--- Directions ---
Copying rule for the data below: pictures stay out, and only the lines from the one with "grade & TVComplement" down to the one with "specific flow features.", inclusive, are repeated exactly.

# # # #

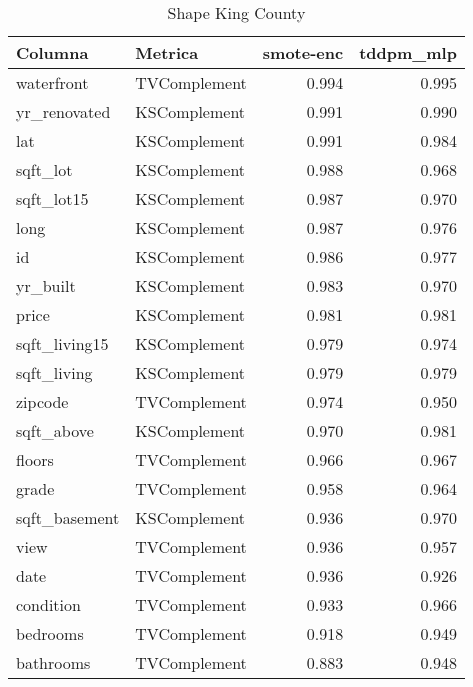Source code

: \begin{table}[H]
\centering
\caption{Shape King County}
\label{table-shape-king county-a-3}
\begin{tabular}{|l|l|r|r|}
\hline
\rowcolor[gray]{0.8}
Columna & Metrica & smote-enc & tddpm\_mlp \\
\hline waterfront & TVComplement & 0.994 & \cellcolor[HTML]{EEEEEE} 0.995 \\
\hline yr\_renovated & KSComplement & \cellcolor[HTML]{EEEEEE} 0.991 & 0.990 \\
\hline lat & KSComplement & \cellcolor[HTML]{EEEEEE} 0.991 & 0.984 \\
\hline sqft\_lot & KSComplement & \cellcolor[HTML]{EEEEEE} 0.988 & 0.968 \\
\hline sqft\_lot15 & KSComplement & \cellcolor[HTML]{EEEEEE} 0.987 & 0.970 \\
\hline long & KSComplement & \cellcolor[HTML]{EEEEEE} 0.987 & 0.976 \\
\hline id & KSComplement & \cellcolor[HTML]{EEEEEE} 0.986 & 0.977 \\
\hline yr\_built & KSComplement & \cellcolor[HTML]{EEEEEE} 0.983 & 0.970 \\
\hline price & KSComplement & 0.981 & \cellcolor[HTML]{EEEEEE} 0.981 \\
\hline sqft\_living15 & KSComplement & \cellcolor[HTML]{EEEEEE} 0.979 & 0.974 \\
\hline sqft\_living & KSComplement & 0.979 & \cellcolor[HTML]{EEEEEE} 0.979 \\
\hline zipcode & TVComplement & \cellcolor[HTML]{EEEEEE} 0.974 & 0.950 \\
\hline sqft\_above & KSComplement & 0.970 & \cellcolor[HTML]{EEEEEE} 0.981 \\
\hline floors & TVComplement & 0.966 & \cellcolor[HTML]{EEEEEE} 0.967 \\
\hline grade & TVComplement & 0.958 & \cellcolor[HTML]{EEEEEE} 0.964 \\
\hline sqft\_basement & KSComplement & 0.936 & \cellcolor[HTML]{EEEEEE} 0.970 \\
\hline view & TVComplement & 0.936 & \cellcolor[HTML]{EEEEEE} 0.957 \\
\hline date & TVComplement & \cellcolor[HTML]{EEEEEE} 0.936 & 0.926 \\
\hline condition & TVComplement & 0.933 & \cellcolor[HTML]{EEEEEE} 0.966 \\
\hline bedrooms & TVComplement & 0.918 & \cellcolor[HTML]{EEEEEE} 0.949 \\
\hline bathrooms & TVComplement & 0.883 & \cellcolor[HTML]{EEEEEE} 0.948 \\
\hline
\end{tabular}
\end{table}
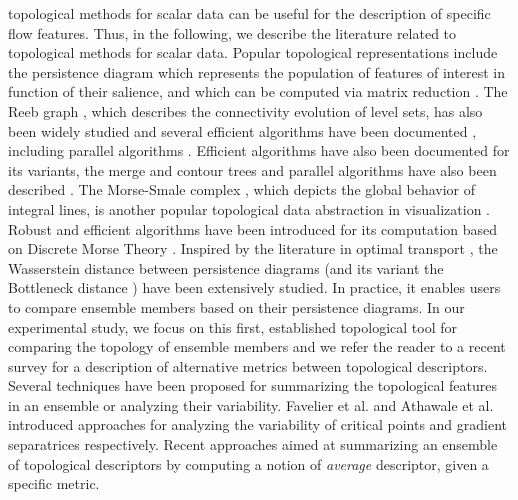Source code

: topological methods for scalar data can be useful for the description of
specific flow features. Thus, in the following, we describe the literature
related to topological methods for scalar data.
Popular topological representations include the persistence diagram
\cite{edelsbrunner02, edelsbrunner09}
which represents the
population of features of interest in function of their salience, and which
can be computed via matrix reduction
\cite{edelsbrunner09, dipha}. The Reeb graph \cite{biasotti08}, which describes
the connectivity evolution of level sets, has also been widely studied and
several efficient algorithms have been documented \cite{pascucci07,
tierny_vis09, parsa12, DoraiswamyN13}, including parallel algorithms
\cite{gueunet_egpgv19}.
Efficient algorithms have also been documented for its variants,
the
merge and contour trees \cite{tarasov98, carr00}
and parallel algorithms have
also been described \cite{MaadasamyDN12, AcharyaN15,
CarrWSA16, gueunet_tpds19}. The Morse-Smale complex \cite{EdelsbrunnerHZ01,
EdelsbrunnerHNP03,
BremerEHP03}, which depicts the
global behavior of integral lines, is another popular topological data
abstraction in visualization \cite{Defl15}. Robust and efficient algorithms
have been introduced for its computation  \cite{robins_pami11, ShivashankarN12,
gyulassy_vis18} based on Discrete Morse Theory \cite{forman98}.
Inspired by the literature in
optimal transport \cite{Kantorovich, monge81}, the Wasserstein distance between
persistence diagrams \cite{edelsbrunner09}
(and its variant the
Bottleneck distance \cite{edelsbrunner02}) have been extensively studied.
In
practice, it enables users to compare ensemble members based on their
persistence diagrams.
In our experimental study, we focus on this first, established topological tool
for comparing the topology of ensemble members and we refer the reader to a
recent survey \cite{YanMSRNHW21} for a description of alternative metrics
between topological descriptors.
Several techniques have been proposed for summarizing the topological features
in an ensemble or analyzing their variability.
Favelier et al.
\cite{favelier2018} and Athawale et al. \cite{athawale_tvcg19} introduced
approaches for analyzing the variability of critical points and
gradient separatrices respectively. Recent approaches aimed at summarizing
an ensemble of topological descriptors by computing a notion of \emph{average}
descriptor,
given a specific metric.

# # # #

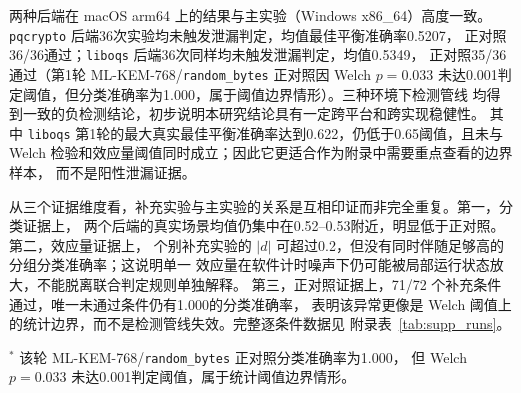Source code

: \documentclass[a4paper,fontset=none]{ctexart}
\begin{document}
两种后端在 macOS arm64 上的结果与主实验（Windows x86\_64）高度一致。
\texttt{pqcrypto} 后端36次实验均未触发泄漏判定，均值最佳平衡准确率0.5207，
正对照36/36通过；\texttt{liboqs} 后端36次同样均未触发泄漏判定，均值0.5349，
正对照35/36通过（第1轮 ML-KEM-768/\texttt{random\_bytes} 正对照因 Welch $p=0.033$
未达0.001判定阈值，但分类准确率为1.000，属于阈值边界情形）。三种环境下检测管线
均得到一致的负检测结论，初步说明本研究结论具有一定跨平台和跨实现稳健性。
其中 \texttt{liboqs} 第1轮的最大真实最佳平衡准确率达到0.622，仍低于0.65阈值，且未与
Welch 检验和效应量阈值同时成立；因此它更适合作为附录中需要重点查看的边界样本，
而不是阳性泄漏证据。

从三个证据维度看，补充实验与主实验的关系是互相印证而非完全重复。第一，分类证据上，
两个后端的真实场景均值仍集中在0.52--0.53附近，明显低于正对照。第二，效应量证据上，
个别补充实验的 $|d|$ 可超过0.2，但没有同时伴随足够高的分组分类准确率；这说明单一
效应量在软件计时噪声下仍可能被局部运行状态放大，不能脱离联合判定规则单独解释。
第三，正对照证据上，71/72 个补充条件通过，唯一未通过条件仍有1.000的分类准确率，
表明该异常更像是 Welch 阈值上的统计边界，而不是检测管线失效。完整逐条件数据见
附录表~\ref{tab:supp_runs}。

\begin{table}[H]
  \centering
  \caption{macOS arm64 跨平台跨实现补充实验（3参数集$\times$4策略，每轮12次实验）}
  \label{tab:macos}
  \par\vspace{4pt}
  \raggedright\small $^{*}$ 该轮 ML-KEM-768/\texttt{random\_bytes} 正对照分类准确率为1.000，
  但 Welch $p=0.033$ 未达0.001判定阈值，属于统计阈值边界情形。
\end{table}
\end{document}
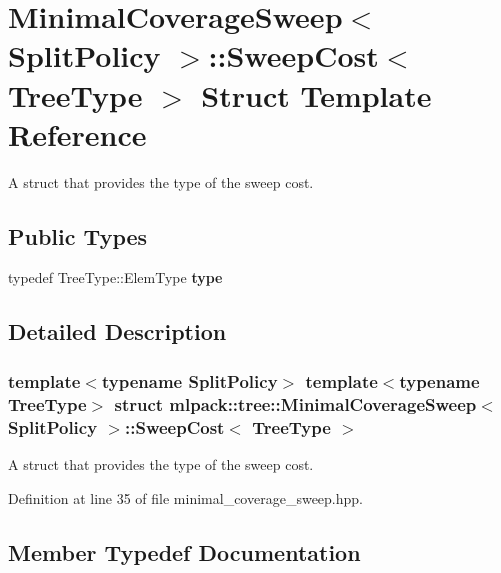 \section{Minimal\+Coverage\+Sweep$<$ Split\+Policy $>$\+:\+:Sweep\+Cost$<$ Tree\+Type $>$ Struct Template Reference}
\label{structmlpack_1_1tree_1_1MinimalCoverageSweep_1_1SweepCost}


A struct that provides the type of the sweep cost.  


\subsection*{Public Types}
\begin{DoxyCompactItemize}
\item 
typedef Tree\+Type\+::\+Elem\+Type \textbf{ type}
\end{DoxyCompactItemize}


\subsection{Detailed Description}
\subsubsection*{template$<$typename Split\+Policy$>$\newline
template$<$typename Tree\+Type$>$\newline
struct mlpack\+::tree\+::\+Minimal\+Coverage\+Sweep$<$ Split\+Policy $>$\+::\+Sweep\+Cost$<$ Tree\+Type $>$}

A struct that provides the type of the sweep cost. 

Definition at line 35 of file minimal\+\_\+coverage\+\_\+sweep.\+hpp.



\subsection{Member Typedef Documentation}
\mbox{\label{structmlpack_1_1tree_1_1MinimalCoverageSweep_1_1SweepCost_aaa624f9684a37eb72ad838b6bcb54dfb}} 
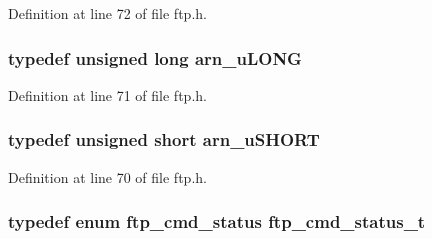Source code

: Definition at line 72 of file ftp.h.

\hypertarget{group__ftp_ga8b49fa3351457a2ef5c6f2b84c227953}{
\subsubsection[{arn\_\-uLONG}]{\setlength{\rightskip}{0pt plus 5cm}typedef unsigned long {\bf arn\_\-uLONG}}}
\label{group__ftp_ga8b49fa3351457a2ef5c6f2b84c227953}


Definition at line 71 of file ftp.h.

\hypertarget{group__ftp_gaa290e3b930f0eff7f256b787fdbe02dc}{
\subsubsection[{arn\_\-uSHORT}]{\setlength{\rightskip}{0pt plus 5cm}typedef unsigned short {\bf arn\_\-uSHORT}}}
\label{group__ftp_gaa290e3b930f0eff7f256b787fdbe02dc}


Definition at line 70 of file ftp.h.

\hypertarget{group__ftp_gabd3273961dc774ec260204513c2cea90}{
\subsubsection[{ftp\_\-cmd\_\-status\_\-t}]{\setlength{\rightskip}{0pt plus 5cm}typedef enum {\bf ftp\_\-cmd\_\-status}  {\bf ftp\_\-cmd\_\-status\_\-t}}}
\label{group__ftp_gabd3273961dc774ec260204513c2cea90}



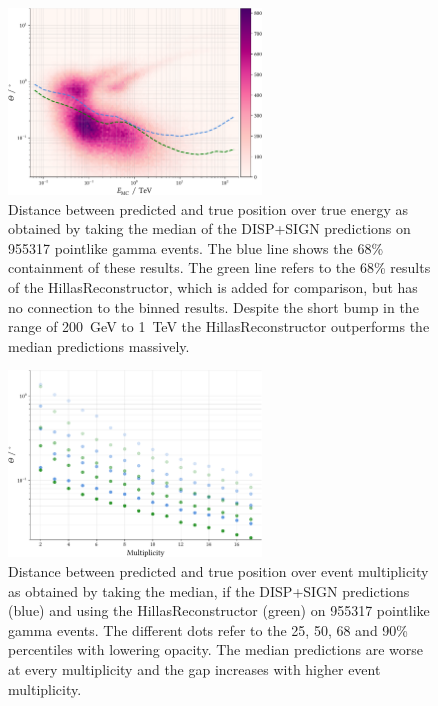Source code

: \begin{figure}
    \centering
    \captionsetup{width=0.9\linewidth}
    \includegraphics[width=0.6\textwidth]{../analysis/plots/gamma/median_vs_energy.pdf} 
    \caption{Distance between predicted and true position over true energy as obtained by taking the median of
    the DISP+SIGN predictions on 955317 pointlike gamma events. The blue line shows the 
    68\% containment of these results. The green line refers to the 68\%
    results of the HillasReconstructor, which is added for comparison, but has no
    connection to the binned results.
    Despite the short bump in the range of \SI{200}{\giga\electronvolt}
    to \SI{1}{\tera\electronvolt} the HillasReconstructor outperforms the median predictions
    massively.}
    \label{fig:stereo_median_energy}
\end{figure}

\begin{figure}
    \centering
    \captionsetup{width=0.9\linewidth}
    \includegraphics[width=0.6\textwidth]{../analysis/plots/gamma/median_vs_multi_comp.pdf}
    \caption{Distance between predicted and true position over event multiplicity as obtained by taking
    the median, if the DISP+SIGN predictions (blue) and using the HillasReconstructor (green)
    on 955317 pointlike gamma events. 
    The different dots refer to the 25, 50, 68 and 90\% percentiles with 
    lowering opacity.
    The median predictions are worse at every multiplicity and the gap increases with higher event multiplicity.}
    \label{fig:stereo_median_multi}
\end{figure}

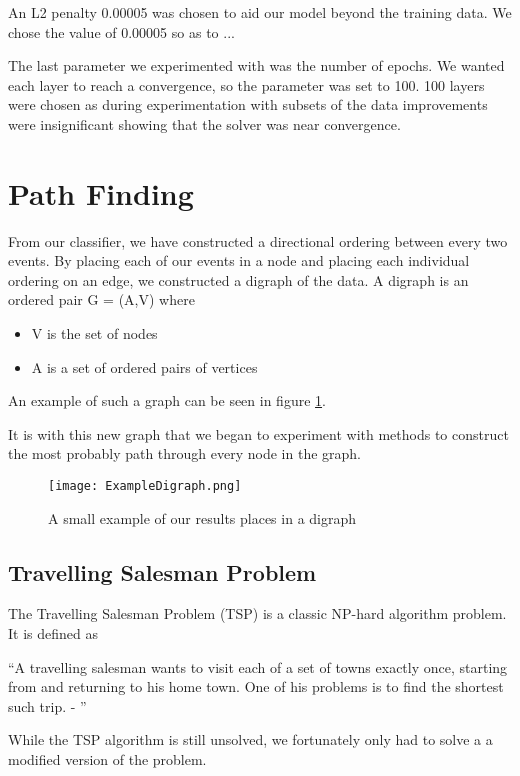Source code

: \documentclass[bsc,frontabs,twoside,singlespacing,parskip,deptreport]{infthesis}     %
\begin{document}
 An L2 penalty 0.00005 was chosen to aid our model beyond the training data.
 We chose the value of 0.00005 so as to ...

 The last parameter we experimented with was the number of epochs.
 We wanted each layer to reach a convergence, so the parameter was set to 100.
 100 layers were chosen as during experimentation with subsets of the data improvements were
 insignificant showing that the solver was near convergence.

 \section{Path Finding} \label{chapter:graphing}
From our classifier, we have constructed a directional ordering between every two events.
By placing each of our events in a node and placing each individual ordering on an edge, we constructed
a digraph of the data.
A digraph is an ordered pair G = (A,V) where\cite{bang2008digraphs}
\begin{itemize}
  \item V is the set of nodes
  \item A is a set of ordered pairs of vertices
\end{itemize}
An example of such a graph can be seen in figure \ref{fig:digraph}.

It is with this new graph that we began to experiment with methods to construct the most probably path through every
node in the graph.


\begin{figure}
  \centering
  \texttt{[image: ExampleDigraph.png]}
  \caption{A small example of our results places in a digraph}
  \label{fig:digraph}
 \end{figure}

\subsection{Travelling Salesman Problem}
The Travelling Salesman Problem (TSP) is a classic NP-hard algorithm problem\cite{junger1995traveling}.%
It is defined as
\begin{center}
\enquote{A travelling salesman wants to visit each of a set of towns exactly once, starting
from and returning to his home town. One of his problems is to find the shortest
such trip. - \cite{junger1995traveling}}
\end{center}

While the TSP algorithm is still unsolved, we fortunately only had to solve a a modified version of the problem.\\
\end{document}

# # # #

--- Result of the task ---
\hline grade & TVComplement & 0.958 & \cellcolor[HTML]{EEEEEE} 0.964 \\
\hline sqft\_basement & KSComplement & 0.936 & \cellcolor[HTML]{EEEEEE} 0.970 \\
\hline view & TVComplement & 0.936 & \cellcolor[HTML]{EEEEEE} 0.957 \\
\hline date & TVComplement & \cellcolor[HTML]{EEEEEE} 0.936 & 0.926 \\
\hline condition & TVComplement & 0.933 & \cellcolor[HTML]{EEEEEE} 0.966 \\
\hline bedrooms & TVComplement & 0.918 & \cellcolor[HTML]{EEEEEE} 0.949 \\
\hline bathrooms & TVComplement & 0.883 & \cellcolor[HTML]{EEEEEE} 0.948 \\
\hline
\end{tabular}
\end{table}
Source code

: topological methods for scalar data can be useful for the description of
specific flow features. Thus, in the following, we describe the literature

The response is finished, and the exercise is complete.